In a world where Google and the NSA inspect every email, a truly secure email service would be a godsend. Several email systems have touted themselves as secure, but we eventually learned that they were flawed or that their servers could be grabbed and inspected or otherwise compromised.

About ProtonMail

ProtonMail was developed in 2013, at least in part due to the revelations that Edward Snowden provided regarding the NSA’s world-wide surveillance (WWS) program. It was developed by researchers from CERN in Geneva, Switzerland. If you are not familiar with CERN, it’s the world’s largest subatomic research facility that many credit with the development of the World Wide Web, among other things.

Being based in Switzerland gives ProtonMail several advantages.

First, the EU has far more stringent privacy standards than the U.S, and although Switzerland is not a member of the EU, Europe has much greater respect for individual privacy than what is practiced in the U.S., presently.

Second, Switzerland has probably the most stringent privacy standards in all of Europe. Long a haven for neutrality and secret bank accounts, Switzerland has developed sophisticated laws to protect individuals’ privacy. In addition, Switzerland is outside of the U.S. and EU legal jurisdiction.
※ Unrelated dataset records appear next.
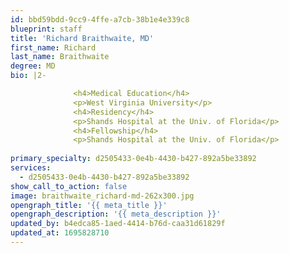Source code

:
 ```yaml
---
id: bbd59bdd-9cc9-4ffe-a7cb-38b1e4e339c8
blueprint: staff
title: 'Richard Braithwaite, MD'
first_name: Richard
last_name: Braithwaite
degree: MD
bio: |2-

              <h4>Medical Education</h4>
              <p>West Virginia University</p>
              <h4>Residency</h4>
              <p>Shands Hospital at the Univ. of Florida</p>
              <h4>Fellowship</h4>
              <p>Shands Hospital at the Univ. of Florida</p>
          
primary_specialty: d2505433-0e4b-4430-b427-892a5be33892
services:
  - d2505433-0e4b-4430-b427-892a5be33892
show_call_to_action: false
image: braithwaite_richard-md-262x300.jpg
opengraph_title: '{{ meta_title }}'
opengraph_description: '{{ meta_description }}'
updated_by: b4edca85-1aed-4414-b76d-caa31d61829f
updated_at: 1695828710
---
```


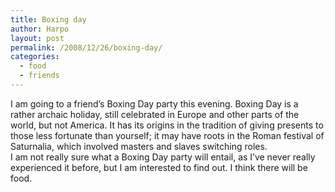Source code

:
 ```yaml
---
title: Boxing day
author: Harpo
layout: post
permalink: /2008/12/26/boxing-day/
categories:
  - food
  - friends
---
```

I am going to a friend&#8217;s Boxing Day party this evening. Boxing Day is a rather archaic holiday, still celebrated in Europe and other parts of the world, but not America. It has its origins in the tradition of giving presents to those less fortunate than yourself; it may have roots in the Roman festival of Saturnalia, which involved masters and slaves switching roles.  
I am not really sure what a Boxing Day party will entail, as I&#8217;ve never really experienced it before, but I am interested to find out. I think there will be food.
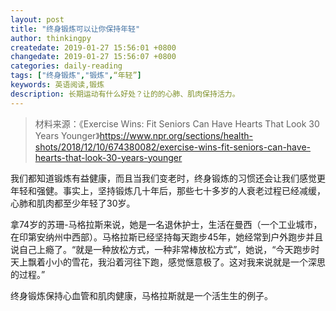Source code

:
 ```yaml
---
layout: post
title: "终身锻炼可以让你保持年轻"
author: thinkingpy
createdate: 2019-01-27 15:56:01 +0800
changedate: 2019-01-27 15:56:07 +0800
categories: daily-reading
tags: ["终身锻炼","锻炼",“年轻”]
keywords: 英语阅读,锻炼
description: 长期运动有什么好处？让的的心肺、肌肉保持活力。
---
```


> 材料来源：《Exercise Wins: Fit Seniors Can Have Hearts That Look 30 Years Younger》<https://www.npr.org/sections/health-shots/2018/12/10/674380082/exercise-wins-fit-seniors-can-have-hearts-that-look-30-years-younger>

我们都知道锻炼有益健康，而且当我们变老时，终身锻炼的习惯还会让我们感觉更年轻和强健。事实上，坚持锻炼几十年后，那些七十多岁的人衰老过程已经减缓，心肺和肌肉都至少年轻了30岁。

拿74岁的苏珊-马格拉斯来说，她是一名退休护士，生活在曼西（一个工业城市，在印第安纳州中西部）。马格拉斯已经坚持每天跑步45年，她经常到户外跑步并且说自己上瘾了。“就是一种放松方式，一种非常棒放松方式”，她说，“今天跑步时天上飘着小小的雪花，我沿着河往下跑，感觉惬意极了。这对我来说就是一个深思的过程。”

终身锻炼保持心血管和肌肉健康，马格拉斯就是一个活生生的例子。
This makes it an almost perfect physical location for a private email server.

ProtonMail was designed to give the email user complete anonymity. To accomplish this anonymity, it provides the following.

  • End-to-end encryption (emails are decrypted in your browser).
  • Does not require a phone number or another email to open an account (that account might be used to track your identity).
  • You can set your email to expire after a number of days—even hours.
  • It keeps no logs.
  • Even the administrators at ProtonMail can’t read your email.
  • It is located in a neutral nation that is known for its respect for privacy.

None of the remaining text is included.